MacDonald had a magnificent, classical voice. Her singing may seem dated today, but during her time she was the top of the list, and one of our greatest movie stars.
The song, “San Francisco,” was actually popularized by two major stars. Judy Garland was only 14 when Jeanette MacDonald sang it, with Clark Gable watching her. But Garland then popularized the song again, making it perhaps even more famous. Her version from the 1960s, in which she mentions Jeanette MacDonald, is here.
The difference in the styles is stark. Jeanette felt the song. She sang it only 30 years after the San Francisco earthquake. Judy made it into more of a bouncy novelty number. Jeanette was operatic. Judy was hit parade.

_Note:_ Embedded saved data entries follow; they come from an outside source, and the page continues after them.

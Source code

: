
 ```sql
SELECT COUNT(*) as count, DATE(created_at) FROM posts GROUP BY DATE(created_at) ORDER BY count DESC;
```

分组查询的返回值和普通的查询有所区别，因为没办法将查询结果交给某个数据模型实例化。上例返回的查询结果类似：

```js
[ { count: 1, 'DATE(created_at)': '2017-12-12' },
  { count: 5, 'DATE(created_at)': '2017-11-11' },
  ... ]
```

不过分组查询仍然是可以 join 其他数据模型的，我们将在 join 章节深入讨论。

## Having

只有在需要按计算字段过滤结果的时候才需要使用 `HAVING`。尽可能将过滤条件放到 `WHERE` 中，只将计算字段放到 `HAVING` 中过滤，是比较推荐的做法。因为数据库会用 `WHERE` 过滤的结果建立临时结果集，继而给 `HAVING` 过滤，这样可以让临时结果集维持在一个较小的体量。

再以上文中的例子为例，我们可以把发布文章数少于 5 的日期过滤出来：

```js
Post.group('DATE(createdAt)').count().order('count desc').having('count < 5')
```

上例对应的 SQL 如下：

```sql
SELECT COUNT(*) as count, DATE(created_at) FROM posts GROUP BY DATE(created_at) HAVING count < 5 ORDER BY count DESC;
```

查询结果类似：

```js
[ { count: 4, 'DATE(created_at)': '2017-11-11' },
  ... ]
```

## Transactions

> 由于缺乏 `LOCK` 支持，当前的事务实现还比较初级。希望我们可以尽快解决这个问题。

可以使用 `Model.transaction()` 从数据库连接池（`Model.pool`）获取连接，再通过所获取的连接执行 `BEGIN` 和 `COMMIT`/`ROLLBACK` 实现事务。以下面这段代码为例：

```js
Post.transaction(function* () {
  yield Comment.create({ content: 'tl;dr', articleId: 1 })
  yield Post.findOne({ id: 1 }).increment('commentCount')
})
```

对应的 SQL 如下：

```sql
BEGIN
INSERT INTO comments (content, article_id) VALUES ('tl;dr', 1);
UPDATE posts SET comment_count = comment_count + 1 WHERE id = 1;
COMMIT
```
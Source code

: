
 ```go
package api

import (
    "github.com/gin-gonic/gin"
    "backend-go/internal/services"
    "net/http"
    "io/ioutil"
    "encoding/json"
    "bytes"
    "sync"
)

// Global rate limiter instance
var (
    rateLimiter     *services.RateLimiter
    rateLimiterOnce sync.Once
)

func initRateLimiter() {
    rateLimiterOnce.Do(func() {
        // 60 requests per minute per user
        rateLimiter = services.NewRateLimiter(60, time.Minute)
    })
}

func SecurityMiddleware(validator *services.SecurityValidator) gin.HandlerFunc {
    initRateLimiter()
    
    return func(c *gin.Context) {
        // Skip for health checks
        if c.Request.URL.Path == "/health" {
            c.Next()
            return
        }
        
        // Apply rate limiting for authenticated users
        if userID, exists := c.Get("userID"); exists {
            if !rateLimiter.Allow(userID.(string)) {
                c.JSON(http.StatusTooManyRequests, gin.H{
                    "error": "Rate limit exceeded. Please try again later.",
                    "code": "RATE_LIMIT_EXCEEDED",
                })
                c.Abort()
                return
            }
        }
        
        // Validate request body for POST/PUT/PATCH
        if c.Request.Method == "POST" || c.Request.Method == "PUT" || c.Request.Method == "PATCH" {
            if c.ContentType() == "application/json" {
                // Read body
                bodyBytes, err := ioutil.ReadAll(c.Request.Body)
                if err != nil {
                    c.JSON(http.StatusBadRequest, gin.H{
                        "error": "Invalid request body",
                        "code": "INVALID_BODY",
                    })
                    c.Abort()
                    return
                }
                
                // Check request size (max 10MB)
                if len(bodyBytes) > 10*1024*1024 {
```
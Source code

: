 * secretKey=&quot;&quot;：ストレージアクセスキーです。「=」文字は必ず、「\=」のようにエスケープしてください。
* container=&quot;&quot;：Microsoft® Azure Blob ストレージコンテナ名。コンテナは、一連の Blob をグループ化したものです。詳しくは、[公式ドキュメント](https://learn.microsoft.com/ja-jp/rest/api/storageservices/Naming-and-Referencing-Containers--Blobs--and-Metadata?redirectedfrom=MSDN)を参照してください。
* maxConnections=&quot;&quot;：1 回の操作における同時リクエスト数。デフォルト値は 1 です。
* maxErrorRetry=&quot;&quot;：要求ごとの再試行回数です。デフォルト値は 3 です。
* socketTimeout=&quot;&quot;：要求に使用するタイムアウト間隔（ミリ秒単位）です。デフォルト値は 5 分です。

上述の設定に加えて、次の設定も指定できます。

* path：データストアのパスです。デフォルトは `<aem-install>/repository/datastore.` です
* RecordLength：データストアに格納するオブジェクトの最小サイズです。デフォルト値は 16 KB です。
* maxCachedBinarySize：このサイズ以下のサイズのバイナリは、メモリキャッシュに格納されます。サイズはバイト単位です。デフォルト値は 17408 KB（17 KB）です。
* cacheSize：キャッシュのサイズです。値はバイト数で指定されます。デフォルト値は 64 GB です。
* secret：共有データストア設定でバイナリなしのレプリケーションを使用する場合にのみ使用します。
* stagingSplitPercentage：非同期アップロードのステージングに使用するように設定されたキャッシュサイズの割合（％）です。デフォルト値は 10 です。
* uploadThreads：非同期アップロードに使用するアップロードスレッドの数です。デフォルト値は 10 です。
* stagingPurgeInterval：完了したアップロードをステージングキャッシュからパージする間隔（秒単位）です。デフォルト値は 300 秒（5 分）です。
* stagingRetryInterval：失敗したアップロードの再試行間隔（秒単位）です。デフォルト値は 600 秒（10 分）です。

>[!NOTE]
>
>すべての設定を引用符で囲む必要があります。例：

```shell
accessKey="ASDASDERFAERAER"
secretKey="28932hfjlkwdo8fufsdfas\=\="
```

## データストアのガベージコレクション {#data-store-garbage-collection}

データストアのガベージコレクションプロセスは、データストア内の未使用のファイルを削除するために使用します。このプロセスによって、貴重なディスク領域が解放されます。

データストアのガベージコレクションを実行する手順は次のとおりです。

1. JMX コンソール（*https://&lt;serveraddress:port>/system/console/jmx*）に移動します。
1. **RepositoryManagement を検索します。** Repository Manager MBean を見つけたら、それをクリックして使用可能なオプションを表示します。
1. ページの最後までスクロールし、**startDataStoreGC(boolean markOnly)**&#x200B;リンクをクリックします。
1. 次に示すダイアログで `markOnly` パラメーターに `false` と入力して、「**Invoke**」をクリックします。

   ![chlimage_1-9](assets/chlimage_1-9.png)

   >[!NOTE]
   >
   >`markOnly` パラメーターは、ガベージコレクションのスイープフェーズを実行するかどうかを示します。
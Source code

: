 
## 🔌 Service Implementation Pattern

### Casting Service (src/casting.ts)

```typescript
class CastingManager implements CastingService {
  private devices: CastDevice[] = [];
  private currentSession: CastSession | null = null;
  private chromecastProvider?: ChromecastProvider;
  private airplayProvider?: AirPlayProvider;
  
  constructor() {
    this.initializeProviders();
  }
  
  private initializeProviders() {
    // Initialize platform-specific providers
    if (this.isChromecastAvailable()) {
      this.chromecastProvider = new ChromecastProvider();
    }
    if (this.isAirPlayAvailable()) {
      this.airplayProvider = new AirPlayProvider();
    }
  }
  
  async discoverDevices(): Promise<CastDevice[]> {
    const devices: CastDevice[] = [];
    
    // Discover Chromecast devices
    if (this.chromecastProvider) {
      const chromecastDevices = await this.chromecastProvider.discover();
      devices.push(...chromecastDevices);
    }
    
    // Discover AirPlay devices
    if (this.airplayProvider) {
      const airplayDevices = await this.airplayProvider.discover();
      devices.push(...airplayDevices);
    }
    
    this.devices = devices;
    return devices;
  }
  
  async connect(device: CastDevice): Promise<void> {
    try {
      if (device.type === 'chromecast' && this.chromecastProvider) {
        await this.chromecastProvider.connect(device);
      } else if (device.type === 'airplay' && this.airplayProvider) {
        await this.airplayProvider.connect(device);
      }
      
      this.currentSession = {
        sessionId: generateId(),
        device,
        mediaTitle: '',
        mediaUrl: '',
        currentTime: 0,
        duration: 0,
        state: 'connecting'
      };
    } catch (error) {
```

Judy Garland was a brilliantly talented, but terribly neurotic performer who died, tragically, in her forties. She will always, of course, be remembered as Dorothy in “The Wizard of Oz.” I never knew her, or even met her. But I did spend a delightful afternoon, while at The Tonight Show, with her daughter, Lorna, talking about “mama.” What came through was that, as great an entertainer as Judy Garland was, she was an even better mother, who would put on a wig and dark glasses, and take her three kids to see…Judy Garland movies. I would have liked to be sitting behind them, listening to their comments.
Continuing with music, we note the recent death of Eddie Fisher, a man whose career was crushed by his private life, especially his dumping of “America’s sweetheart,” Debbie Reynolds, for Elizabeth Taylor. The public never forgave him. It should have. Debbie Reynolds was not America’s sweetheart, but a prima donna. Taylor was as well, but at least she could act.
While he was on top, though, in the early to mid 1950s, Eddie Fisher had one of the purest voices in popular music. He really was that good, very much a young Sinatra, and his personal failings should not lead us to disparage his talent. His rendition of “Any Time,” written in the 1940s, has become a classic. Listen here.
It’s really too bad that Fisher could not maintain his personal stability. He was a first-class singer.
Finally, we’ll celebrate New Year’s Eve within days. It is reported that the man who invented New Year’s Eve – it didn’t exist before him – was a bandleader named Guy Lombardo, now forgotten by all those who are pre-gray hair. Guy Lombardo and his Royal Canadians became so associated with New Year’s Eve that some people felt the holiday couldn’t go on without Lombardo.
He died in 1977, but the memory remains, and I personally know of people who pull out their old Guy Lombardo vinyl records every New Year’s Eve. Here is his rendition of “Auld Lang Syne,” the authentic, Heaven-accepted version.
Happy New Year.
And that is just the beginning of the treasures found on YouTube.

PAUL adds: I believe Lombardo himself once joked that “when I die, I’m taking New Year’s Eve with me.”
As for Jack Benny, I highly recommend his classic violin duet with Giselle MacKenzie.
JOHN adds: Call me old-fashioned or whatever, but Jack Benny was the last comedian I really liked.